Undertaking an idealistic project often faces insurmountable challenges when seeking approval from a board, and Vincke argues that idealism requires space to thrive, even if it entails some risks. Subscription models, he contends, are ultimately driven by cost/benefit analyses aimed at maximizing profits.
Vincke’s stance on Baldur’s Gate 3’s availability is consistent with his previous statements. He declared last month that the game would not be featured on Xbox Game Pass. While acknowledging the value of subscription services for many developers, Vincke notes that the industry already relies heavily on a limited number of digital distribution platforms, and a shift towards subscription models could intensify the struggle for discoverability.

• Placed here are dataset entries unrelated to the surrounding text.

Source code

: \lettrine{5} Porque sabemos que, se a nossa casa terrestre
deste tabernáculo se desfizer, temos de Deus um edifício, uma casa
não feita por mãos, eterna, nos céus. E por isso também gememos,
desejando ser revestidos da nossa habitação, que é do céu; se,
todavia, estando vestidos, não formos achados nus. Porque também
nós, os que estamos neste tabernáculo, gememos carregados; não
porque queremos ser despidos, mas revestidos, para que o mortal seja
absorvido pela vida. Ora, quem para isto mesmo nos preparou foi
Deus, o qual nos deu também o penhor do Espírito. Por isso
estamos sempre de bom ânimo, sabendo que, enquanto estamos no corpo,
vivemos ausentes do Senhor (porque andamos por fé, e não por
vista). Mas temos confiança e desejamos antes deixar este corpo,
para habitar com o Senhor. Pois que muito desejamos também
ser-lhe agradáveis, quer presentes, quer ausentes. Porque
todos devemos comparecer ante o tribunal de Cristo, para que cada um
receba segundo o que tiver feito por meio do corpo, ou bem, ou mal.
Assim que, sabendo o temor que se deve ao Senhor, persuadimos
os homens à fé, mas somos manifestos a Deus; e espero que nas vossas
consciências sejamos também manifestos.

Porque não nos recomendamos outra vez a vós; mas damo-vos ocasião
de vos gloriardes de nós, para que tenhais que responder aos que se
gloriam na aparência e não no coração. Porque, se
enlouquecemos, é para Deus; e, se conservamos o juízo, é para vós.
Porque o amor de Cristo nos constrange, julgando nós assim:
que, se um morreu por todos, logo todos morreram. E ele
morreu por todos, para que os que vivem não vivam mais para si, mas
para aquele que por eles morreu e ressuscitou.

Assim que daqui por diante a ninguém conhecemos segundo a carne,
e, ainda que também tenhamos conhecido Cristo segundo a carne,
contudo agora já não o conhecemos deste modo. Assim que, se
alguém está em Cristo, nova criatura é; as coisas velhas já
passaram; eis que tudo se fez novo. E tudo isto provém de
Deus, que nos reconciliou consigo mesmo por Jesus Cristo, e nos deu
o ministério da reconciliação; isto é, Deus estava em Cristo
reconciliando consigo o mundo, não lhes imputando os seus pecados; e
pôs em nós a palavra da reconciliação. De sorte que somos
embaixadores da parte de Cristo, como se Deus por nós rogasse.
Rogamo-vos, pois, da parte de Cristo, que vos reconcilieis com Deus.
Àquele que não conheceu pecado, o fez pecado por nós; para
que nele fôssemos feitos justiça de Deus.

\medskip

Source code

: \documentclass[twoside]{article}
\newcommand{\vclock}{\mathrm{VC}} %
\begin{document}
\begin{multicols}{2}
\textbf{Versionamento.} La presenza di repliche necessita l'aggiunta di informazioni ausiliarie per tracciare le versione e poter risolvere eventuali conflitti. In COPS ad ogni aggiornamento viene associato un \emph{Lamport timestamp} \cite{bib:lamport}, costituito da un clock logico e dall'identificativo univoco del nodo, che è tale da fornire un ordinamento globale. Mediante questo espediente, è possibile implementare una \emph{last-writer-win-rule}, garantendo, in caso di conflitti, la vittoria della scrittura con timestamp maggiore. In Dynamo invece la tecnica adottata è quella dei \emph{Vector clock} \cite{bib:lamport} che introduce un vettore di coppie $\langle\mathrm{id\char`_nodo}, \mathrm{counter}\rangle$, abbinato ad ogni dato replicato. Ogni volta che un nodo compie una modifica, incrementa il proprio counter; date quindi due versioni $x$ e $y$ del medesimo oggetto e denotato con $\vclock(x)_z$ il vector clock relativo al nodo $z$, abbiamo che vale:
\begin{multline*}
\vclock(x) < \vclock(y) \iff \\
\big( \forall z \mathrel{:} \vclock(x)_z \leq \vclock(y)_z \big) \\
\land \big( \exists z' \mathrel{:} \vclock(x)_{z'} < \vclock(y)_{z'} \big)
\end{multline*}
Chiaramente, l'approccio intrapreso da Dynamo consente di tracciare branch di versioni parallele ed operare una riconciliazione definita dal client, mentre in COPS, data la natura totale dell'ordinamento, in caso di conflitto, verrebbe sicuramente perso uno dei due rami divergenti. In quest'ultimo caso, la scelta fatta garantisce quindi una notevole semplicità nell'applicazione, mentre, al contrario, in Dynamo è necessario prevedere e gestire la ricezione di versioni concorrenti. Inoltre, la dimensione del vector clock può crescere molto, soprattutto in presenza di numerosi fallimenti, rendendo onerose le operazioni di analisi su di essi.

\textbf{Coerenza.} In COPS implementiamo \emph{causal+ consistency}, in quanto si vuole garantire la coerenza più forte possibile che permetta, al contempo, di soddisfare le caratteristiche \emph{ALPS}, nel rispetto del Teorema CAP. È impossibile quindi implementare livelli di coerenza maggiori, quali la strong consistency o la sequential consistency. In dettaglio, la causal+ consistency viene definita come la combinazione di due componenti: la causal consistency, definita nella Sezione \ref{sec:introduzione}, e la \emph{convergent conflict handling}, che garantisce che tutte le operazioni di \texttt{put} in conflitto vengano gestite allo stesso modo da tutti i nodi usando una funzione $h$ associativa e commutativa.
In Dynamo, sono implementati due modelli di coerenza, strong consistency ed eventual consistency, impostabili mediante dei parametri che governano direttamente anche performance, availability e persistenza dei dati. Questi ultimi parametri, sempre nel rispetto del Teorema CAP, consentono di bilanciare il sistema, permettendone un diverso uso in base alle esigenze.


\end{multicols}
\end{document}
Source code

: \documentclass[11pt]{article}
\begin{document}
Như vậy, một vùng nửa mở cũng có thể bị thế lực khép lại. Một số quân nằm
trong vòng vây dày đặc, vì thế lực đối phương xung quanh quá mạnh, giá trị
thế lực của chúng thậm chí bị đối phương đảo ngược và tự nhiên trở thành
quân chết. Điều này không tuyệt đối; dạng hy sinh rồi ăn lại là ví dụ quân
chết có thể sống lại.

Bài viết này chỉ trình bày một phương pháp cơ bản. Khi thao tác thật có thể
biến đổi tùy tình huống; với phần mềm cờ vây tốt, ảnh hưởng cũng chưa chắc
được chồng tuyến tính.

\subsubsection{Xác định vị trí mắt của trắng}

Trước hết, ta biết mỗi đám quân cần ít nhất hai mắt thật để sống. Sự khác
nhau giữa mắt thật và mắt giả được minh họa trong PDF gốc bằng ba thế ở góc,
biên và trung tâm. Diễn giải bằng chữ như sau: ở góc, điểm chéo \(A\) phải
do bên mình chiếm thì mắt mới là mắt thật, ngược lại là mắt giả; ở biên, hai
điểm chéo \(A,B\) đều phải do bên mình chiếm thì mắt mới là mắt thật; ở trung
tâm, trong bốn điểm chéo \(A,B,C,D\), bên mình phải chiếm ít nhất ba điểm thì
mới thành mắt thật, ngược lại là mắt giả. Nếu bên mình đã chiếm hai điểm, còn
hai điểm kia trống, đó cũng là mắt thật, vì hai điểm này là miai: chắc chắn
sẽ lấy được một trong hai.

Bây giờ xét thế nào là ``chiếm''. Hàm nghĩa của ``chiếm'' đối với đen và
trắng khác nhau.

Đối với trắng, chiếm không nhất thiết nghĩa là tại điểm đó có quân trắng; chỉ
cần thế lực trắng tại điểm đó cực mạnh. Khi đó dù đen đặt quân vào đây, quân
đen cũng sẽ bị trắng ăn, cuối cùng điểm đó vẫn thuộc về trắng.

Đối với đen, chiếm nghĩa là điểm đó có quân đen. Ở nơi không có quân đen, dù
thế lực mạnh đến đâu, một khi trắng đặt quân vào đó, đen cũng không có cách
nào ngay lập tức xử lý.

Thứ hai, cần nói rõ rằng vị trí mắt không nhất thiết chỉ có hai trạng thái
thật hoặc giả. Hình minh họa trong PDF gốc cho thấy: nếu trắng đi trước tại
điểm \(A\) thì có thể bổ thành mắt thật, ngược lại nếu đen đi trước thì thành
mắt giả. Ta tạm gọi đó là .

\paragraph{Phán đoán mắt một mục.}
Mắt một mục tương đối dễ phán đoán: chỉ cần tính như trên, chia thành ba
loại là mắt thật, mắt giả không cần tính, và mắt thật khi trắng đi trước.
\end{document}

Tremblay draws parallels between the evolution of gaming ownership and the transition from CD and DVD collections to subscription-based services like Netflix, Amazon, Apple, and Disney Plus for movies. He highlights the accessibility offered by services like Ubisoft Plus, allowing gamers to access their titles at their convenience, despite the fluctuating libraries common in services like Game Pass.
Vincke raises concerns about the exclusive dependence on subscription services, particularly in terms of game preservation. He warns that if a digital-only title is withdrawn from platforms, it becomes completely inaccessible legally. In contrast, physical copies, once pulled from online stores, can still be preserved and played, as evidenced by the continued availability of the Deadpool game in the second-hand market.
While Tremblay advocates for the inevitability of the shift from ownership to subscriptions, Vincke staunchly opposes this trajectory, asserting that such a transition is not in the industry’s best interest.